■ **Dataset excerpts**

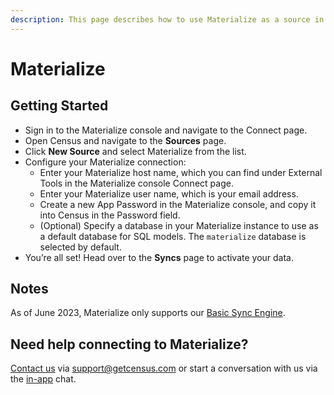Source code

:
 ```yaml
---
description: This page describes how to use Materialize as a source in Census.
---
```


# Materialize

## Getting Started <a href="#getting-started" id="getting-started"></a>

* Sign in to the Materialize console and navigate to the Connect page.
* Open Census and navigate to the **Sources** page.
* Click **New Source** and select Materialize from the list.
* Configure your Materialize connection:
  * Enter your Materialize host name, which you can find under External Tools in the Materialize console Connect page.
  * Enter your Materialize user name, which is your email address.
  * Create a new App Password in the Materialize console, and copy it into Census in the Password field.
  * (Optional) Specify a database in your Materialize instance to use as a default database for SQL models. The `materialize` database is selected by default.
* You’re all set! Head over to the **Syncs** page to activate your data.

## Notes

As of June 2023, Materialize only supports our [Basic Sync Engine](overview.md#sync-engines).

## Need help connecting to Materialize?

[Contact us](mailto:support@getcensus.com) via support@getcensus.com or start a conversation with us via the [in-app](https://app.getcensus.com) chat.
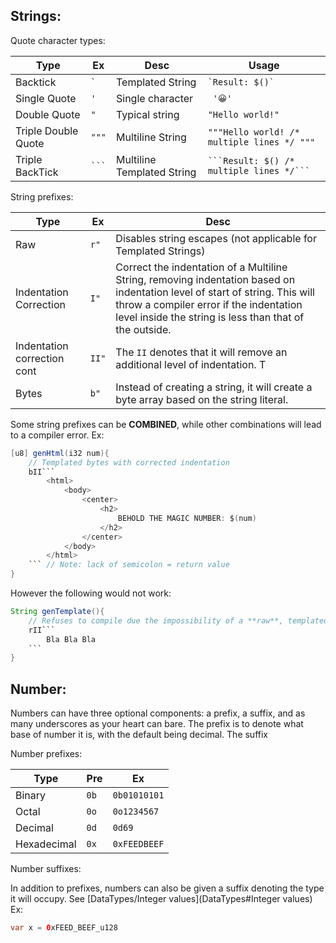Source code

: 
## Strings:

Quote character types:

| Type                | Ex            | Desc                       | Usage                                              |
| ------------------- | ------------- | -------------------------- | -------------------------------------------------- |
| Backtick            | ``` ` ```     | Templated String           | ``` `Result: $()` ```                              |
| Single Quote        | ``` ' ```     | Single character           | ``` '😀'```                                        |
| Double Quote        | ``` " ```     | Typical string             | ```"Hello world!"```                               |
| Triple Double Quote | ``` """ ```   | Multiline String           | ```"""Hello world! /* multiple lines */ """```     |
| Triple BackTick     | ``` `​`​` ``` | Multiline Templated String | ``` `​`​`Result: $() /* multiple lines */`​`​` ``` |

String prefixes:


| Type                        | Ex          | Desc                                                                                                                                                                                                                             |
| --------------------------- | ----------- | -------------------------------------------------------------------------------------------------------------------------------------------------------------------------------------------------------------------------------- |
| Raw                         | ``` r" ```  | Disables string escapes (not applicable for Templated Strings)                                                                                                                                                                   |
| Indentation Correction      | ``` I" ```  | Correct the indentation of a Multiline String, removing indentation based on indentation level of start of string. This will throw a compiler error if the indentation level inside the string is less than that of the outside. |
| Indentation correction cont | ``` II" ``` | The ```II``` denotes that it will remove an additional level of indentation. T                                                                                                                                                   |
| Bytes                       | ``` b" ```  | Instead of creating a string, it will create a byte array based on the string literal.                                                                                                                                           |


Some string prefixes can be **COMBINED**,  while other combinations will lead to a compiler error. Ex:
```java
[u8] genHtml(i32 num){
    // Templated bytes with corrected indentation
    bII`​`​`
	    <html>
	        <body>
	            <center>
	                <h2>
	                    BEHOLD THE MAGIC NUMBER: $(num)
	                </h2>
	            </center>
			</body>
        </html>
    `​`​` // Note: lack of semicolon = return value
}
```

However the following would not work:
```java
String genTemplate(){
	// Refuses to compile due the impossibility of a **raw**, templated, and indentation corrected string. 
	rII`​`​`
		Bla Bla Bla
	`​`​`
}
```

## Number:
Numbers can have three optional components: a prefix, a suffix, and as many underscores as your heart can bare. The prefix is to denote what base of number it is, with the default being decimal.  The suffix 

Number prefixes: 

| Type        | Pre      | Ex                 |
| ----------- | -------- | ------------------ |
| Binary      | ```0b``` | ```0b01010101```   |
| Octal       | ```0o``` | ```0o1234567```    |
| Decimal     | ```0d``` | ```0d69```         |
| Hexadecimal | ```0x``` | ``` 0xFEEDBEEF ``` |

Number suffixes:

In addition to prefixes, numbers can also be given a suffix denoting the type it will occupy.  See [DataTypes/Integer values](DataTypes#Integer values)
Ex:
```java
var x = 0xFEED_BEEF_u128
```
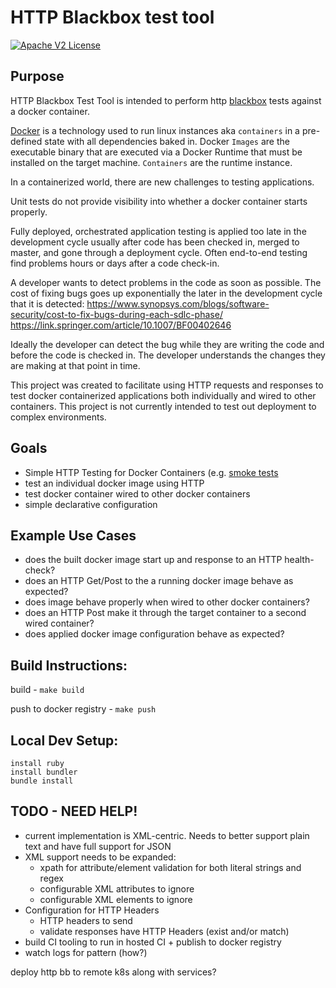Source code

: # HTTP Blackbox test tool
[![Apache V2 License](http://img.shields.io/badge/license-Apache%20V2-blue.svg)](https://github.com/Comcast/caduceus/blob/master/LICENSE)


## Purpose

  HTTP Blackbox Test Tool is intended to perform http [blackbox](http://softwaretestingfundamentals.com/black-box-testing/) tests against a docker container.

  [Docker](https://docker.com) is a technology used to run linux instances aka `containers` in a pre-defined state with all dependencies baked in.  Docker `Images` are the executable binary that are executed via a Docker Runtime that must be installed on the target machine.  `Containers` are the runtime instance.

  In a containerized world, there are new challenges to testing applications.

  Unit tests do not provide visibility into whether a docker container starts properly.

  Fully deployed, orchestrated application testing is applied too late in the development cycle usually after code has been checked in, merged to master, and gone through a deployment cycle.  Often end-to-end testing find problems hours or days after a code check-in.

  A developer wants to detect problems in the code as soon as possible.  The cost of fixing bugs goes up exponentially the later in the development cycle that it is detected:  https://www.synopsys.com/blogs/software-security/cost-to-fix-bugs-during-each-sdlc-phase/
  https://link.springer.com/article/10.1007/BF00402646

  Ideally the developer can detect the bug while they are writing the code and before the code is checked in.  The developer understands the changes they are making at that point in time.

  This project was created to facilitate using HTTP requests and responses to test docker containerized applications both individually and wired to other containers.  This project is not currently intended to test out deployment to complex environments.

## Goals
  * Simple HTTP Testing for Docker Containers (e.g. [smoke tests](https://en.wikipedia.org/wiki/Smoke_testing_(software))
  * test an individual docker image using HTTP
  * test docker container wired to other docker containers
  * simple declarative configuration

## Example Use Cases
  * does the built docker image start up and response to an HTTP health-check?
  * does an HTTP Get/Post to the a running docker image behave as expected?
  * does image behave properly when wired to other docker containers?
  * does an HTTP Post make it through the target container to a second wired container?
  * does applied docker image configuration behave as expected?


## Build Instructions:

build - `make build`


push to docker registry - `make push`


## Local Dev Setup:

```
install ruby
install bundler
bundle install
```

## TODO - NEED HELP!
* current implementation is XML-centric.  Needs to better support plain text and have full support for JSON
* XML support needs to be expanded:
  * xpath for attribute/element validation for both literal strings and regex
  * configurable XML attributes to ignore
  * configurable XML elements to ignore
* Configuration for HTTP Headers
  * HTTP headers to send
  * validate responses have HTTP Headers (exist and/or match)
* build CI tooling to run in hosted CI + publish to docker registry
* watch logs for pattern (how?)

deploy http bb to remote k8s along with services?


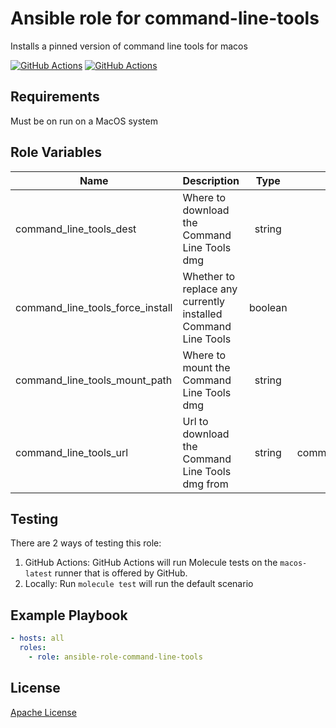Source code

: Ansible role for command-line-tools
==================================

Installs a pinned version of command line tools for macos

[![GitHub Actions](https://github.com/mongodb-ansible-roles/ansible-role-command-line-tools/workflows/Molecule%20Test/badge.svg)](https://github.com/mongodb-ansible-roles/ansible-role-command-line-tools/actions?query=workflow%3A%22Molecule+Test%22)
[![GitHub Actions](https://github.com/mongodb-ansible-roles/ansible-role-command-line-tools/workflows/Release/badge.svg)](https://github.com/mongodb-ansible-roles/ansible-role-command-line-tools/actions?query=workflow%3A%22Release%22)

Requirements
------------

Must be on run on a MacOS system

Role Variables
--------------

| Name | Description | Type | Default | Required |
|------|-------------|:----:|:-------:|:--------:|
| command\_line\_tools\_dest | Where to download the Command Line Tools dmg | string | /var/root/osx-command-line-tools.dmg | false |
| command\_line\_tools\_force\_install | Whether to replace any currently installed Command Line Tools | boolean | false | false |
| command\_line\_tools\_mount\_path | Where to mount the Command Line Tools dmg | string | /Volumes/osx-command-line-tools | false |
| command\_line\_tools\_url | Url to download the Command Line Tools dmg from | string | {{ command\_line\_tools\_version\_urls[macos\_full\_version] }} | false |

Testing
-------

There are 2 ways of testing this role:
1. GitHub Actions: GitHub Actions will run Molecule tests on the `macos-latest` runner that is offered by GitHub.
2. Locally: Run `molecule test` will run the default scenario

Example Playbook
----------------

```yaml
- hosts: all
  roles:
    - role: ansible-role-command-line-tools
```

License
-------

[Apache License](LICENSE)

■ **What to work on**
A verbatim transcript of the entries above is required, with the pictures left out.

■ **Response**
Source code

:
 ```yaml
---
description: This page describes how to use Materialize as a source in Census.
---
```


# Materialize

## Getting Started <a href="#getting-started" id="getting-started"></a>

* Sign in to the Materialize console and navigate to the Connect page.
* Open Census and navigate to the **Sources** page.
* Click **New Source** and select Materialize from the list.
* Configure your Materialize connection:
  * Enter your Materialize host name, which you can find under External Tools in the Materialize console Connect page.
  * Enter your Materialize user name, which is your email address.
  * Create a new App Password in the Materialize console, and copy it into Census in the Password field.
  * (Optional) Specify a database in your Materialize instance to use as a default database for SQL models. The `materialize` database is selected by default.
* You’re all set! Head over to the **Syncs** page to activate your data.

## Notes

As of June 2023, Materialize only supports our [Basic Sync Engine](overview.md#sync-engines).

## Need help connecting to Materialize?

[Contact us](mailto:support@getcensus.com) via support@getcensus.com or start a conversation with us via the [in-app](https://app.getcensus.com) chat.
Source code

: 
## Strings:

Quote character types:

| Type                | Ex            | Desc                       | Usage                                              |
| ------------------- | ------------- | -------------------------- | -------------------------------------------------- |
| Backtick            | ``` ` ```     | Templated String           | ``` `Result: $()` ```                              |
| Single Quote        | ``` ' ```     | Single character           | ``` '😀'```                                        |
| Double Quote        | ``` " ```     | Typical string             | ```"Hello world!"```                               |
| Triple Double Quote | ``` """ ```   | Multiline String           | ```"""Hello world! /* multiple lines */ """```     |
| Triple BackTick     | ``` `​`​` ``` | Multiline Templated String | ``` `​`​`Result: $() /* multiple lines */`​`​` ``` |

String prefixes:


| Type                        | Ex          | Desc                                                                                                                                                                                                                             |
| --------------------------- | ----------- | -------------------------------------------------------------------------------------------------------------------------------------------------------------------------------------------------------------------------------- |
| Raw                         | ``` r" ```  | Disables string escapes (not applicable for Templated Strings)                                                                                                                                                                   |
| Indentation Correction      | ``` I" ```  | Correct the indentation of a Multiline String, removing indentation based on indentation level of start of string. This will throw a compiler error if the indentation level inside the string is less than that of the outside. |
| Indentation correction cont | ``` II" ``` | The ```II``` denotes that it will remove an additional level of indentation. T                                                                                                                                                   |
| Bytes                       | ``` b" ```  | Instead of creating a string, it will create a byte array based on the string literal.                                                                                                                                           |


Some string prefixes can be **COMBINED**,  while other combinations will lead to a compiler error. Ex:
```java
[u8] genHtml(i32 num){
    // Templated bytes with corrected indentation
    bII`​`​`
	    <html>
	        <body>
	            <center>
	                <h2>
	                    BEHOLD THE MAGIC NUMBER: $(num)
	                </h2>
	            </center>
			</body>
        </html>
    `​`​` // Note: lack of semicolon = return value
}
```

However the following would not work:
```java
String genTemplate(){
	// Refuses to compile due the impossibility of a **raw**, templated, and indentation corrected string. 
	rII`​`​`
		Bla Bla Bla
	`​`​`
}
```

## Number:
Numbers can have three optional components: a prefix, a suffix, and as many underscores as your heart can bare. The prefix is to denote what base of number it is, with the default being decimal.  The suffix 

Number prefixes: 

| Type        | Pre      | Ex                 |
| ----------- | -------- | ------------------ |
| Binary      | ```0b``` | ```0b01010101```   |
| Octal       | ```0o``` | ```0o1234567```    |
| Decimal     | ```0d``` | ```0d69```         |
| Hexadecimal | ```0x``` | ``` 0xFEEDBEEF ``` |

Number suffixes:

In addition to prefixes, numbers can also be given a suffix denoting the type it will occupy.  See [DataTypes/Integer values](DataTypes#Integer values)
Ex:
```java
var x = 0xFEED_BEEF_u128
```
Source code

: # HTTP Blackbox test tool
[![Apache V2 License](http://img.shields.io/badge/license-Apache%20V2-blue.svg)](https://github.com/Comcast/caduceus/blob/master/LICENSE)


## Purpose

  HTTP Blackbox Test Tool is intended to perform http [blackbox](http://softwaretestingfundamentals.com/black-box-testing/) tests against a docker container.

  [Docker](https://docker.com) is a technology used to run linux instances aka `containers` in a pre-defined state with all dependencies baked in.  Docker `Images` are the executable binary that are executed via a Docker Runtime that must be installed on the target machine.  `Containers` are the runtime instance.

  In a containerized world, there are new challenges to testing applications.

  Unit tests do not provide visibility into whether a docker container starts properly.

  Fully deployed, orchestrated application testing is applied too late in the development cycle usually after code has been checked in, merged to master, and gone through a deployment cycle.  Often end-to-end testing find problems hours or days after a code check-in.

  A developer wants to detect problems in the code as soon as possible.  The cost of fixing bugs goes up exponentially the later in the development cycle that it is detected:  https://www.synopsys.com/blogs/software-security/cost-to-fix-bugs-during-each-sdlc-phase/
  https://link.springer.com/article/10.1007/BF00402646

  Ideally the developer can detect the bug while they are writing the code and before the code is checked in.  The developer understands the changes they are making at that point in time.

  This project was created to facilitate using HTTP requests and responses to test docker containerized applications both individually and wired to other containers.  This project is not currently intended to test out deployment to complex environments.

## Goals
  * Simple HTTP Testing for Docker Containers (e.g. [smoke tests](https://en.wikipedia.org/wiki/Smoke_testing_(software))
  * test an individual docker image using HTTP
  * test docker container wired to other docker containers
  * simple declarative configuration

## Example Use Cases
  * does the built docker image start up and response to an HTTP health-check?
  * does an HTTP Get/Post to the a running docker image behave as expected?
  * does image behave properly when wired to other docker containers?
  * does an HTTP Post make it through the target container to a second wired container?
  * does applied docker image configuration behave as expected?


## Build Instructions:

build - `make build`


push to docker registry - `make push`


## Local Dev Setup:

```
install ruby
install bundler
bundle install
```

## TODO - NEED HELP!
* current implementation is XML-centric.  Needs to better support plain text and have full support for JSON
* XML support needs to be expanded:
  * xpath for attribute/element validation for both literal strings and regex
  * configurable XML attributes to ignore
  * configurable XML elements to ignore
* Configuration for HTTP Headers
  * HTTP headers to send
  * validate responses have HTTP Headers (exist and/or match)
* build CI tooling to run in hosted CI + publish to docker registry
* watch logs for pattern (how?)

deploy http bb to remote k8s along with services?


Source code

: Ansible role for command-line-tools
==================================

Installs a pinned version of command line tools for macos

[![GitHub Actions](https://github.com/mongodb-ansible-roles/ansible-role-command-line-tools/workflows/Molecule%20Test/badge.svg)](https://github.com/mongodb-ansible-roles/ansible-role-command-line-tools/actions?query=workflow%3A%22Molecule+Test%22)
[![GitHub Actions](https://github.com/mongodb-ansible-roles/ansible-role-command-line-tools/workflows/Release/badge.svg)](https://github.com/mongodb-ansible-roles/ansible-role-command-line-tools/actions?query=workflow%3A%22Release%22)

Requirements
------------

Must be on run on a MacOS system

Role Variables
--------------

| Name | Description | Type | Default | Required |
|------|-------------|:----:|:-------:|:--------:|
| command\_line\_tools\_dest | Where to download the Command Line Tools dmg | string | /var/root/osx-command-line-tools.dmg | false |
| command\_line\_tools\_force\_install | Whether to replace any currently installed Command Line Tools | boolean | false | false |
| command\_line\_tools\_mount\_path | Where to mount the Command Line Tools dmg | string | /Volumes/osx-command-line-tools | false |
| command\_line\_tools\_url | Url to download the Command Line Tools dmg from | string | {{ command\_line\_tools\_version\_urls[macos\_full\_version] }} | false |

Testing
-------

There are 2 ways of testing this role:
1. GitHub Actions: GitHub Actions will run Molecule tests on the `macos-latest` runner that is offered by GitHub.
2. Locally: Run `molecule test` will run the default scenario

Example Playbook
----------------

```yaml
- hosts: all
  roles:
    - role: ansible-role-command-line-tools
```

License
-------

[Apache License](LICENSE)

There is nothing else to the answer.